- [Task statement] Write out the listing, please, but only from its first line through the line containing "between elements |", exactly as given and without pictures.
..........
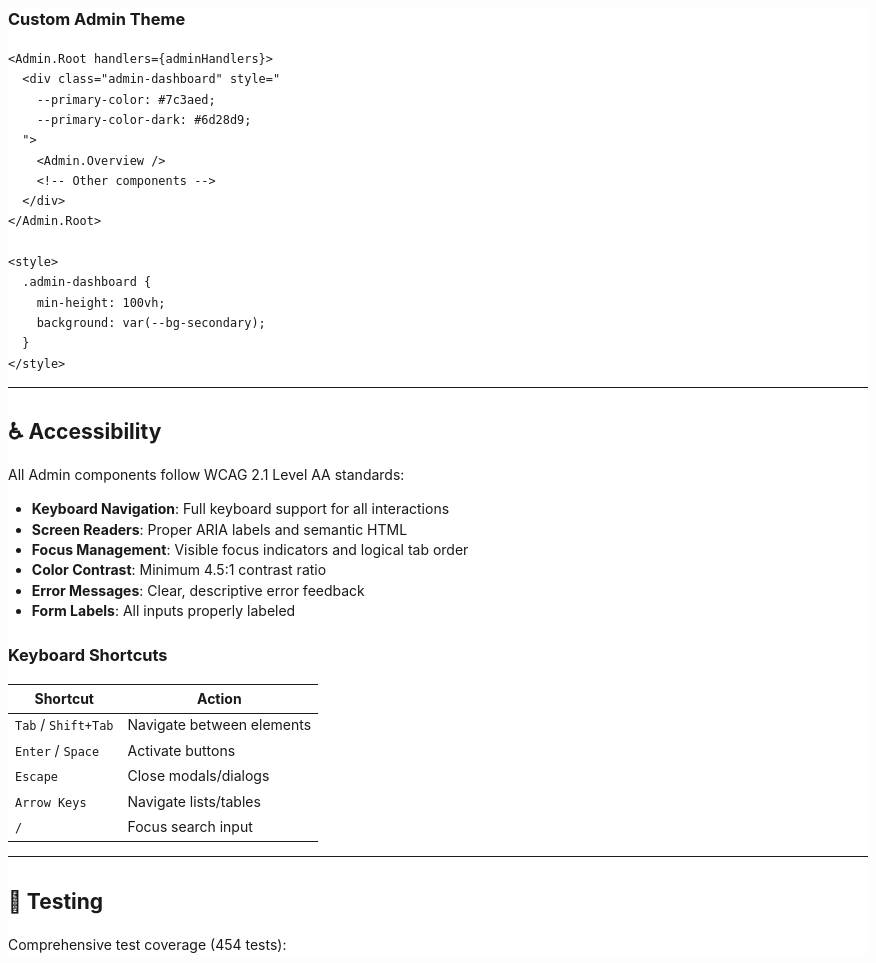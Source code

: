 ### Custom Admin Theme

```svelte
<Admin.Root handlers={adminHandlers}>
  <div class="admin-dashboard" style="
    --primary-color: #7c3aed;
    --primary-color-dark: #6d28d9;
  ">
    <Admin.Overview />
    <!-- Other components -->
  </div>
</Admin.Root>

<style>
  .admin-dashboard {
    min-height: 100vh;
    background: var(--bg-secondary);
  }
</style>
```

---

## ♿ Accessibility

All Admin components follow WCAG 2.1 Level AA standards:

- **Keyboard Navigation**: Full keyboard support for all interactions
- **Screen Readers**: Proper ARIA labels and semantic HTML
- **Focus Management**: Visible focus indicators and logical tab order
- **Color Contrast**: Minimum 4.5:1 contrast ratio
- **Error Messages**: Clear, descriptive error feedback
- **Form Labels**: All inputs properly labeled

### Keyboard Shortcuts

| Shortcut | Action |
|----------|--------|
| `Tab` / `Shift+Tab` | Navigate between elements |
| `Enter` / `Space` | Activate buttons |
| `Escape` | Close modals/dialogs |
| `Arrow Keys` | Navigate lists/tables |
| `/` | Focus search input |

---

## 🧪 Testing

Comprehensive test coverage (454 tests):
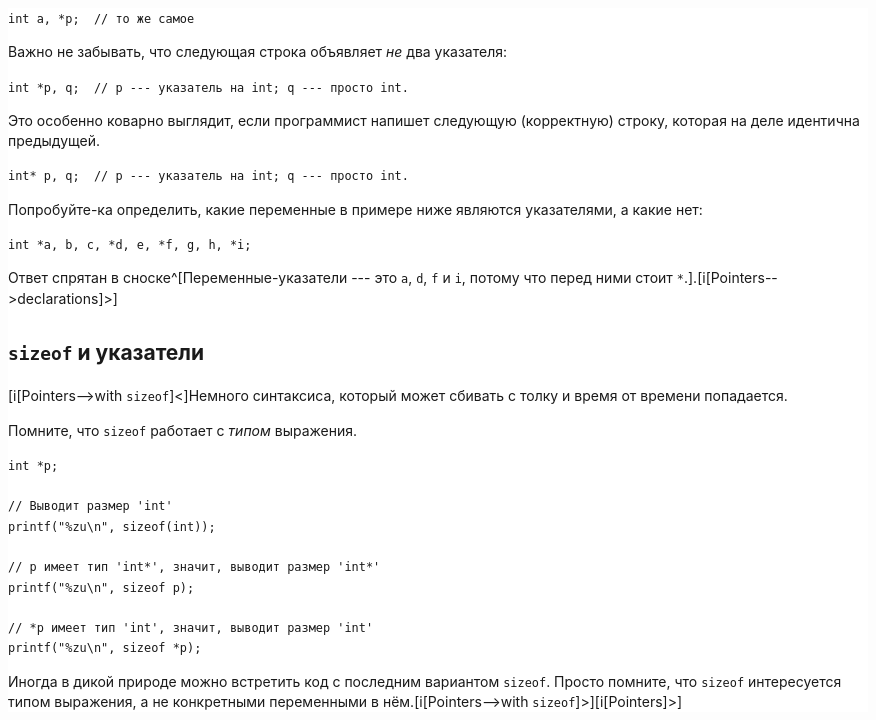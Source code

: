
 ``` {.c}
int a, *p;  // то же самое
```

Важно не забывать, что следующая строка объявляет _не_ два указателя:

``` {.c}
int *p, q;  // p --- указатель на int; q --- просто int.
```

Это особенно коварно выглядит, если программист напишет следующую
(корректную) строку, которая на деле идентична предыдущей.

``` {.c}
int* p, q;  // p --- указатель на int; q --- просто int.
```

Попробуйте-ка определить, какие переменные в примере ниже являются
указателями, а какие нет:

``` {.c}
int *a, b, c, *d, e, *f, g, h, *i;
```

Ответ спрятан в сноске^[Переменные-указатели --- это `a`, `d`, `f` и `i`,
потому что перед ними стоит `*`.].[i[Pointers-->declarations]>]

## `sizeof` и указатели

[i[Pointers-->with `sizeof`]<]Немного синтаксиса, который может
сбивать с толку и время от времени попадается.

Помните, что `sizeof` работает с _типом_ выражения.

``` {.c}
int *p;

// Выводит размер 'int'
printf("%zu\n", sizeof(int));

// p имеет тип 'int*', значит, выводит размер 'int*'
printf("%zu\n", sizeof p);

// *p имеет тип 'int', значит, выводит размер 'int'
printf("%zu\n", sizeof *p);
```

Иногда в дикой природе можно встретить код с последним вариантом
`sizeof`. Просто помните, что `sizeof` интересуется типом выражения, а
не конкретными переменными в нём.[i[Pointers-->with `sizeof`]>][i[Pointers]>]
..........
- [Answer to this task]
Source code

: ### Custom Admin Theme

```svelte
<Admin.Root handlers={adminHandlers}>
  <div class="admin-dashboard" style="
    --primary-color: #7c3aed;
    --primary-color-dark: #6d28d9;
  ">
    <Admin.Overview />
    <!-- Other components -->
  </div>
</Admin.Root>

<style>
  .admin-dashboard {
    min-height: 100vh;
    background: var(--bg-secondary);
  }
</style>
```

---

## ♿ Accessibility

All Admin components follow WCAG 2.1 Level AA standards:

- **Keyboard Navigation**: Full keyboard support for all interactions
- **Screen Readers**: Proper ARIA labels and semantic HTML
- **Focus Management**: Visible focus indicators and logical tab order
- **Color Contrast**: Minimum 4.5:1 contrast ratio
- **Error Messages**: Clear, descriptive error feedback
- **Form Labels**: All inputs properly labeled

### Keyboard Shortcuts

| Shortcut | Action |
|----------|--------|
| `Tab` / `Shift+Tab` | Navigate between elements |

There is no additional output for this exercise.